■ Task to complete: Search the listing for the string "Dockerfile" and copy every line that contains it.

━━━━━ Dataset

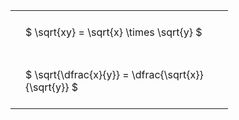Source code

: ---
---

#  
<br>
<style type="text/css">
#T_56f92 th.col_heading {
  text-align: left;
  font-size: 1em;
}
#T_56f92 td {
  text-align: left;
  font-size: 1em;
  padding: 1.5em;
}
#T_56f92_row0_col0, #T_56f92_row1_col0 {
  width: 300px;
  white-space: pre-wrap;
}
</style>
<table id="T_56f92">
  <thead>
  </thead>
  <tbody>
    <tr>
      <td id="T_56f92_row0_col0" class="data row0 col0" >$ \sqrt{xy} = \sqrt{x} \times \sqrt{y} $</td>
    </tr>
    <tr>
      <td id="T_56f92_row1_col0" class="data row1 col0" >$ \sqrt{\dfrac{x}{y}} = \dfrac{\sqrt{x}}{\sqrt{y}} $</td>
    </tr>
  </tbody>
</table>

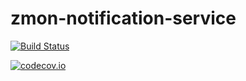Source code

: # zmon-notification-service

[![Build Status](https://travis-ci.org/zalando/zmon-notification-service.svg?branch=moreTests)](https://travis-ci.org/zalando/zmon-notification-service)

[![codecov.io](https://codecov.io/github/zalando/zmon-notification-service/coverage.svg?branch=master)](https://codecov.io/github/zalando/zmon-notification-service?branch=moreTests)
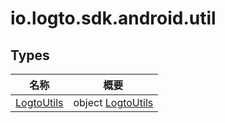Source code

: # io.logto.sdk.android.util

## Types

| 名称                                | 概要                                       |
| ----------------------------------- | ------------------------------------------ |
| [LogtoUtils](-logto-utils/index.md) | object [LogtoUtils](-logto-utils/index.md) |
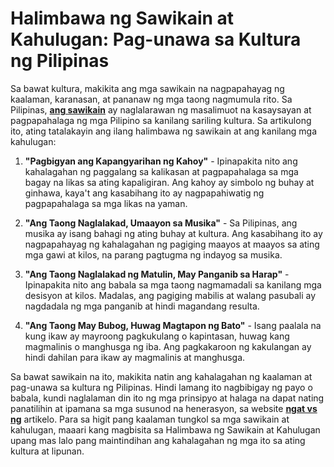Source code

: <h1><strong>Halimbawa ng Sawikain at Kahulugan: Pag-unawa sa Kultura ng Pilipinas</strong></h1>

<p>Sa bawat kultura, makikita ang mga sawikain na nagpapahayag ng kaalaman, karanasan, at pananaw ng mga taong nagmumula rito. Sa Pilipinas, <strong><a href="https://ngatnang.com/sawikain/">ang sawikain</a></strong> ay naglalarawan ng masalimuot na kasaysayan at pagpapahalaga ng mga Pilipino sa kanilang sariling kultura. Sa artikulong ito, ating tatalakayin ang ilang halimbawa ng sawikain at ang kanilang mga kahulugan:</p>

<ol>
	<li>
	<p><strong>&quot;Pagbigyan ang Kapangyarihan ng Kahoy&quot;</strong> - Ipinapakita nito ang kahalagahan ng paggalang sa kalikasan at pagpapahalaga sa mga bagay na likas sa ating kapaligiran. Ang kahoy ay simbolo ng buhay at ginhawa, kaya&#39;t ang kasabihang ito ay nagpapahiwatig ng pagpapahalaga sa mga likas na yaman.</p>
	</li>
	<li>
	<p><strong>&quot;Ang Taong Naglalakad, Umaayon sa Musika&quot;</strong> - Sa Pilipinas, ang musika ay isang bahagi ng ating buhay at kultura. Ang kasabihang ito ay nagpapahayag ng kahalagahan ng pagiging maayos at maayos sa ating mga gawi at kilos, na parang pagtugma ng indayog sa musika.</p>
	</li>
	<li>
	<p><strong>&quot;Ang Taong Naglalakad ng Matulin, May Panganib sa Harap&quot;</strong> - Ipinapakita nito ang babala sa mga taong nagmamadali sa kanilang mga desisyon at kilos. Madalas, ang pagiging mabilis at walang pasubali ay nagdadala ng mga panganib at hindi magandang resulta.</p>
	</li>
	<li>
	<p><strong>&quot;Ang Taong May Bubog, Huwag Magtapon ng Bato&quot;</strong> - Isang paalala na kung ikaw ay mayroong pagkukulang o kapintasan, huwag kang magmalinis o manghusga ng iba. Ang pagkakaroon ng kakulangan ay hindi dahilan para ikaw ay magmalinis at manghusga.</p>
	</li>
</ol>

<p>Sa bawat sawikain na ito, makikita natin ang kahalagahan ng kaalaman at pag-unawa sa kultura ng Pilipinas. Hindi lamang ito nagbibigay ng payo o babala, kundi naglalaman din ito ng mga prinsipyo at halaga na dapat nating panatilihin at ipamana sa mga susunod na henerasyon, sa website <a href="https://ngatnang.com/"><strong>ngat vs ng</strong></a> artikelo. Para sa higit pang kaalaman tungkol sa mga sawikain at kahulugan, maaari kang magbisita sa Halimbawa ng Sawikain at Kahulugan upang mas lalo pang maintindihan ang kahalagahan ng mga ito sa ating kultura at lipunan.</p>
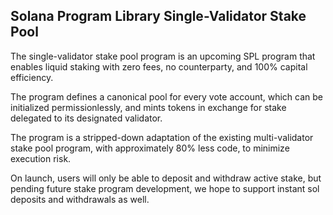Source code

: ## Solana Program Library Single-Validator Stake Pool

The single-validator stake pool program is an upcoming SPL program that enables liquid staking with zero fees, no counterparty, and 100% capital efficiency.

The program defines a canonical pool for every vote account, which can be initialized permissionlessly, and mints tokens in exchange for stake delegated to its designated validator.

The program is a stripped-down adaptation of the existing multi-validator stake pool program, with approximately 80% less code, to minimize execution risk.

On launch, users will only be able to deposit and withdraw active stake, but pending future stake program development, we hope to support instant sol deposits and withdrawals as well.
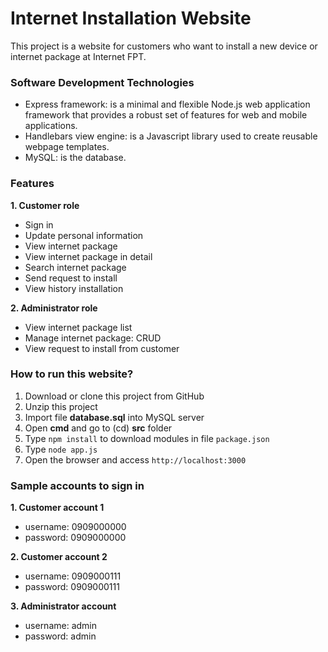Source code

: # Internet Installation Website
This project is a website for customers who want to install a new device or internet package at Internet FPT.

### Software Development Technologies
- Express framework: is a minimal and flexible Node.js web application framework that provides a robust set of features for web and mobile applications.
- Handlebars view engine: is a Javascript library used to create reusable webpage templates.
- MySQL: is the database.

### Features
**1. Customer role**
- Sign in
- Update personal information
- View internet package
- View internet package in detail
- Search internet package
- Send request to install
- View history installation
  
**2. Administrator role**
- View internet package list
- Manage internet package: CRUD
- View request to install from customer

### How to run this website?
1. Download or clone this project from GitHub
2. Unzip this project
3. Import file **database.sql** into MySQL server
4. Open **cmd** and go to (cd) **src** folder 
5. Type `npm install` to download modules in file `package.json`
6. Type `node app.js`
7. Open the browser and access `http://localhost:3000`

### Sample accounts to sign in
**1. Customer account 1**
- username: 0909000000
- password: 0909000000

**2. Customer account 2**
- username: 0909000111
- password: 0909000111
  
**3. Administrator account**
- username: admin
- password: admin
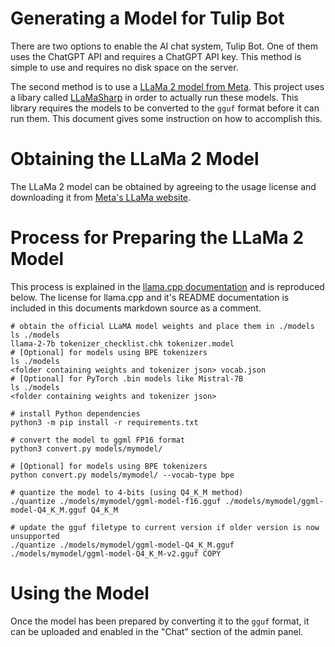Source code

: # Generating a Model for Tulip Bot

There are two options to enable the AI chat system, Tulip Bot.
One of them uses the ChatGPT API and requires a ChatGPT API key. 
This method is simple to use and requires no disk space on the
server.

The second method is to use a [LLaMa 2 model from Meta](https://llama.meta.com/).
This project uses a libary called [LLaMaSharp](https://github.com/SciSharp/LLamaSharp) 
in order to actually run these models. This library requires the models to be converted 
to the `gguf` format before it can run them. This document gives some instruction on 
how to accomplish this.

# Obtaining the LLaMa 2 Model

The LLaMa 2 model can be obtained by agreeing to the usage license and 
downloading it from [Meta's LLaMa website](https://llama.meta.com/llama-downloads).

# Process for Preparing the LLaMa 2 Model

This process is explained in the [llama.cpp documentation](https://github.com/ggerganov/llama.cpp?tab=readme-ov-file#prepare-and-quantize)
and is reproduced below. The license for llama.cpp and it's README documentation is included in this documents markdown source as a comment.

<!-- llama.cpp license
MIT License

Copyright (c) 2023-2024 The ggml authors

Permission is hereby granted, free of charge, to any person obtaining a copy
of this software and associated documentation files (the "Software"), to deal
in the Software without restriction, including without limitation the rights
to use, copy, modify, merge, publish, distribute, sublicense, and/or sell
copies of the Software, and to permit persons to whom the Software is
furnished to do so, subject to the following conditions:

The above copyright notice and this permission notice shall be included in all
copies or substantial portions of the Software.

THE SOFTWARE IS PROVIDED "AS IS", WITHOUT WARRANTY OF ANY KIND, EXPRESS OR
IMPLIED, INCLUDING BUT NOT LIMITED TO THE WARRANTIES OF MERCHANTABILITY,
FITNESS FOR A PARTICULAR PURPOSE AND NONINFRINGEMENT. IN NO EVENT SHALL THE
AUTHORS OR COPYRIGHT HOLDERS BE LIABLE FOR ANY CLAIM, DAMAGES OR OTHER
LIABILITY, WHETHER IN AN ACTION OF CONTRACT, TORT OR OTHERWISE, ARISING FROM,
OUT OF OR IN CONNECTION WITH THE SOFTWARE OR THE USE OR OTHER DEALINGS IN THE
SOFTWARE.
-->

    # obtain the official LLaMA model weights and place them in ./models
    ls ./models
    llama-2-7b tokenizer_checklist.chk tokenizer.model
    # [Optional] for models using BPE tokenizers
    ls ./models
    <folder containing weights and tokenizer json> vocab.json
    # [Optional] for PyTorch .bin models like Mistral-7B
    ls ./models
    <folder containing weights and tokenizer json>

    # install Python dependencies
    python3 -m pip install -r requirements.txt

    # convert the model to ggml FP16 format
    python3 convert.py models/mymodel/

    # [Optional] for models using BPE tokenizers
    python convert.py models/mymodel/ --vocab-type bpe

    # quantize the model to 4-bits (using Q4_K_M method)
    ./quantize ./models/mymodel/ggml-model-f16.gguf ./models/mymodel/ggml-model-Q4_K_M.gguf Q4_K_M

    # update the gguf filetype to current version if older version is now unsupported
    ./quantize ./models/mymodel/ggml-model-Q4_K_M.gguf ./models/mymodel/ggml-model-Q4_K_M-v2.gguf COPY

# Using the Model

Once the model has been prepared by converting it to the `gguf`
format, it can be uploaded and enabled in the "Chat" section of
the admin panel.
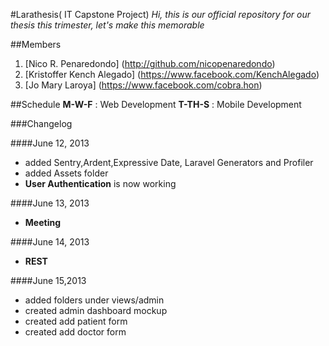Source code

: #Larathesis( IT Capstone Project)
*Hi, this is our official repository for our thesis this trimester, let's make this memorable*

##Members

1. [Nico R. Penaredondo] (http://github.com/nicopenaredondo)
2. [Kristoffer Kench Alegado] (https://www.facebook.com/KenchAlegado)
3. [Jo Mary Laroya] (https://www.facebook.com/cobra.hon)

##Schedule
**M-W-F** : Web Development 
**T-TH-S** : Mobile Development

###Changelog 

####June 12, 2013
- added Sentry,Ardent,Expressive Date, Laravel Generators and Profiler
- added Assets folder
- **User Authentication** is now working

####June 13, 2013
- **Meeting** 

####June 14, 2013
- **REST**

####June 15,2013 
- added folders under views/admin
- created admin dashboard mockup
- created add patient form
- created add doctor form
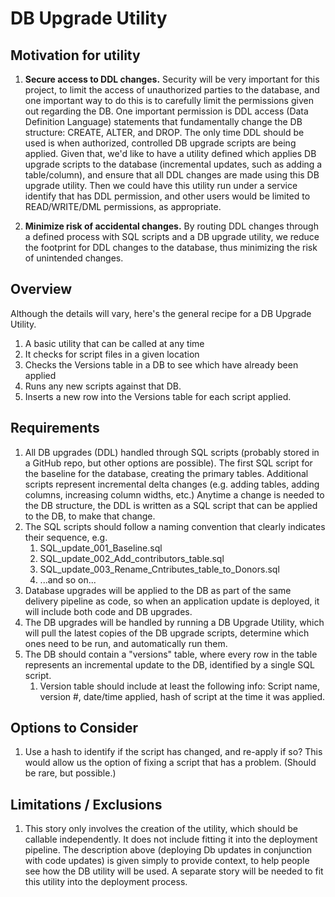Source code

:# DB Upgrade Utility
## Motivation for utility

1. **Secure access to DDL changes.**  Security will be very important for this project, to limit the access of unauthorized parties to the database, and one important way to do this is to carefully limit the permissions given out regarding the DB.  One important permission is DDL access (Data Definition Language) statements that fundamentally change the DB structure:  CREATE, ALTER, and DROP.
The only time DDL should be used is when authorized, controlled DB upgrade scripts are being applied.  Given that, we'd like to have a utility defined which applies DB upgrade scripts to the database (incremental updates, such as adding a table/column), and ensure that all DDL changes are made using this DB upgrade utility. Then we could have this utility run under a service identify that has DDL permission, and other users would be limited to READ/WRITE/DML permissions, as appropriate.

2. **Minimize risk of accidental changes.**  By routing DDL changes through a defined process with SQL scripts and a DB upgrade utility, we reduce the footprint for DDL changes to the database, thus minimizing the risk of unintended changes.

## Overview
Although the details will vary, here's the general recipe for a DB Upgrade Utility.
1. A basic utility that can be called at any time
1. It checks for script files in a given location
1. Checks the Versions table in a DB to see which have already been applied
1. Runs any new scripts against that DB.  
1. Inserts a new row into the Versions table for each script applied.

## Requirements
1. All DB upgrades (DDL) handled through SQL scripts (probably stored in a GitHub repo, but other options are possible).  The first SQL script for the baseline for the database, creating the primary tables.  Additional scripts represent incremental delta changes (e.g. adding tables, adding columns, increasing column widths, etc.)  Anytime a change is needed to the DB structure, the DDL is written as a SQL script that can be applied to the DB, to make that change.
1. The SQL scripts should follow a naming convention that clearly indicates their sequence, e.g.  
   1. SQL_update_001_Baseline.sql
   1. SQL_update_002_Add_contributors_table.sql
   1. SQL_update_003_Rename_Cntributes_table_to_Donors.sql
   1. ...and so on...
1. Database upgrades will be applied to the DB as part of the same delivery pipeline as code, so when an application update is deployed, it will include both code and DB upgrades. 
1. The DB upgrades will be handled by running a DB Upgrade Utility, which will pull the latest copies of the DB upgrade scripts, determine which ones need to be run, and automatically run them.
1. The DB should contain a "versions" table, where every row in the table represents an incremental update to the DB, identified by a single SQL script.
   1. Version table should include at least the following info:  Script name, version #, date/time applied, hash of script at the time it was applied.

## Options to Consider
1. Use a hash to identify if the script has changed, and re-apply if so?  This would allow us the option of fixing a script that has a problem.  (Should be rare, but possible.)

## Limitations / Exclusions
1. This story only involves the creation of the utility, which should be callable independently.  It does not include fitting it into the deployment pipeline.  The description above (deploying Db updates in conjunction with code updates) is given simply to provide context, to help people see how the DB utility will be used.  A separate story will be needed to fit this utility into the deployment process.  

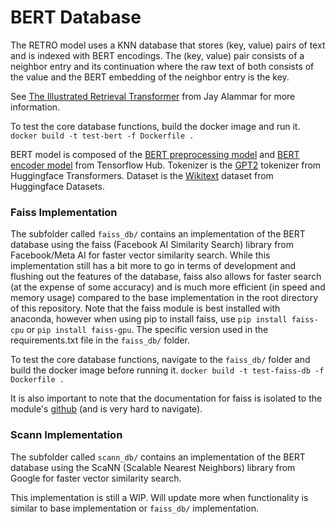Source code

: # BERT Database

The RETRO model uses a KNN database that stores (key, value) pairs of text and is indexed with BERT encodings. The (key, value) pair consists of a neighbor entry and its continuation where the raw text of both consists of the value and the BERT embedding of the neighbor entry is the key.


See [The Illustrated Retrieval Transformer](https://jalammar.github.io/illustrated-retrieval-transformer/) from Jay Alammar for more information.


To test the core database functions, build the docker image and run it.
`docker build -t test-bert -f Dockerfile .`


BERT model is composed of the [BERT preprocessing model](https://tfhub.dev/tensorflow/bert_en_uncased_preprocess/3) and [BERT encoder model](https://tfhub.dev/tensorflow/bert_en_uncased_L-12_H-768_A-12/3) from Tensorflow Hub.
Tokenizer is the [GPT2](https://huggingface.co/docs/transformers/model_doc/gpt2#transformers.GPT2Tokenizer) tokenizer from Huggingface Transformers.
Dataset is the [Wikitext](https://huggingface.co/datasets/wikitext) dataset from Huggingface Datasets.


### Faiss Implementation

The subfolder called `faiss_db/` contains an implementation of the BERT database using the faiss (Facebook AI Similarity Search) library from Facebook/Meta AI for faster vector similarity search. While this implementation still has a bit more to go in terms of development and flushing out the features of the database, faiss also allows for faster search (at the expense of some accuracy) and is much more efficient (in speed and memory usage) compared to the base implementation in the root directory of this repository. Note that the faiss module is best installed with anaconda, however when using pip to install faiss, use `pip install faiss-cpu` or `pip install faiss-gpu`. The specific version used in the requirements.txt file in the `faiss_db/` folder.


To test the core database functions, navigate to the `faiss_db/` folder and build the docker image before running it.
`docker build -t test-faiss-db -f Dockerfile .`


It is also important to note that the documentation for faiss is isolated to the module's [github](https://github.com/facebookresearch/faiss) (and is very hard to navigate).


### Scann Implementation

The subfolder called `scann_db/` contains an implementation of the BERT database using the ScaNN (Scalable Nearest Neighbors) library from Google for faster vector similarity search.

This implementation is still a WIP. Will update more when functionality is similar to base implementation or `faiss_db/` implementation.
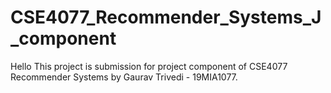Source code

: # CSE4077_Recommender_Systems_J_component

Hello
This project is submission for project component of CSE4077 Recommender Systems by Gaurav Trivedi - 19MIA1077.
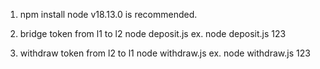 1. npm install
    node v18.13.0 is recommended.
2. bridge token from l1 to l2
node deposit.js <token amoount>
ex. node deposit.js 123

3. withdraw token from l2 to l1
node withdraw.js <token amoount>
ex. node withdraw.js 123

━━━━━━━━━━

■ Result:
`docker build -t test-bert -f Dockerfile .`
`docker build -t test-faiss-db -f Dockerfile .`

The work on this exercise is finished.